The most prevalent parametric tests to examine for differences between discrete groups are the independent samples *t*-test and the analysis of variance (ANOVA). An independent samples *t-*test assesses for differences in a *continuous* dependent variable between two groups. An ANOVA assesses for difference in a *continuous *dependent variable between two or more groups. The non-parametric alternative to these tests are the Mann-Whitney U test and the Kruskal-Wallis test, respectively. These alternatives are appropriate to use when the dependent variable is measured on an ordinal scale, or if the parametric assumptions are not met.

The most frequent parametric test to examine for strength of association between two variables is a Pearson correlation (*r*).
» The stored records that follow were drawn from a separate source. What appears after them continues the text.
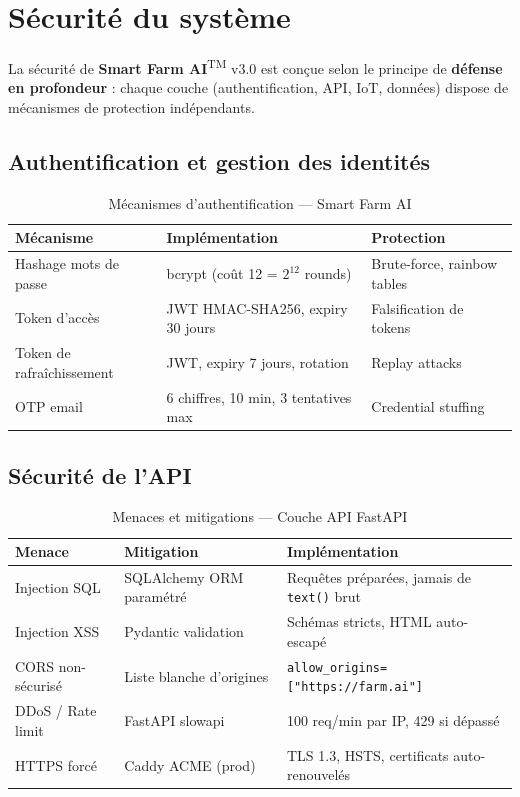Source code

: \documentclass[12pt,a4paper,oneside]{report}
\newcommand{\farmAI}{\textbf{Smart Farm AI}\textsuperscript{TM}}
\newcommand{\code}[1]{\texttt{\small\color{farmgray}#1}}
\begin{document}
\section{Sécurité du système}

La sécurité de \farmAI{} v3.0 est conçue selon le principe de \textbf{défense en
profondeur} : chaque couche (authentification, API, IoT, données) dispose de
mécanismes de protection indépendants.

\subsection{Authentification et gestion des identités}

\begin{table}[H]\centering
\caption{Mécanismes d'authentification — Smart Farm AI}
\label{tab:auth_sec}
\begin{tabular}{lll}
\toprule
\textbf{Mécanisme}&\textbf{Implémentation}&\textbf{Protection}\\
\midrule
Hashage mots de passe & bcrypt (coût 12 = $2^{12}$ rounds)  & Brute-force, rainbow tables \\
Token d'accès         & JWT HMAC-SHA256, expiry 30 jours     & Falsification de tokens \\
Token de rafraîchissement & JWT, expiry 7 jours, rotation    & Replay attacks \\
OTP email             & 6 chiffres, 10 min, 3 tentatives max & Credential stuffing \\
\bottomrule
\end{tabular}
\end{table}

\subsection{Sécurité de l'API}

\begin{table}[H]\centering
\caption{Menaces et mitigations — Couche API FastAPI}
\label{tab:api_sec}
\begin{tabular}{llp{5cm}}
\toprule
\textbf{Menace}&\textbf{Mitigation}&\textbf{Implémentation}\\
\midrule
Injection SQL     & SQLAlchemy ORM paramétré  & Requêtes préparées, jamais de \code{text()} brut \\
Injection XSS     & Pydantic validation       & Schémas stricts, HTML auto-escapé \\
CORS non-sécurisé & Liste blanche d'origines  & \code{allow\_origins=["https://farm.ai"]} \\
DDoS / Rate limit & FastAPI slowapi           & 100 req/min par IP, 429 si dépassé \\
HTTPS forcé       & Caddy ACME (prod)         & TLS 1.3, HSTS, certificats auto-renouvelés \\
\bottomrule
\end{tabular}
\end{table}
\end{document}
A Pearson correlation is used when assessing the relationship between two *continuous *variables. The non-parametric equivalent to the Pearson correlation is the Spearman correlation (*ρ*), and is appropriate when at least one of the variables is measured on an *ordinal* scale.

When examining for differences in a continuous dependent variable among one group over a period of time (ex: pretest and posttest), the dependent samples *t-*test and repeated measures ANOVA are the most applicable parametric procedures. A dependent samples *t-*test compares scores at two different points in time. A repeated measures ANOVA incorporates two or more points in time for comparison. The non-parametric versions of these two tests are the Wilcoxon-Signed Rank test and the Friedman ANOVA, respectively.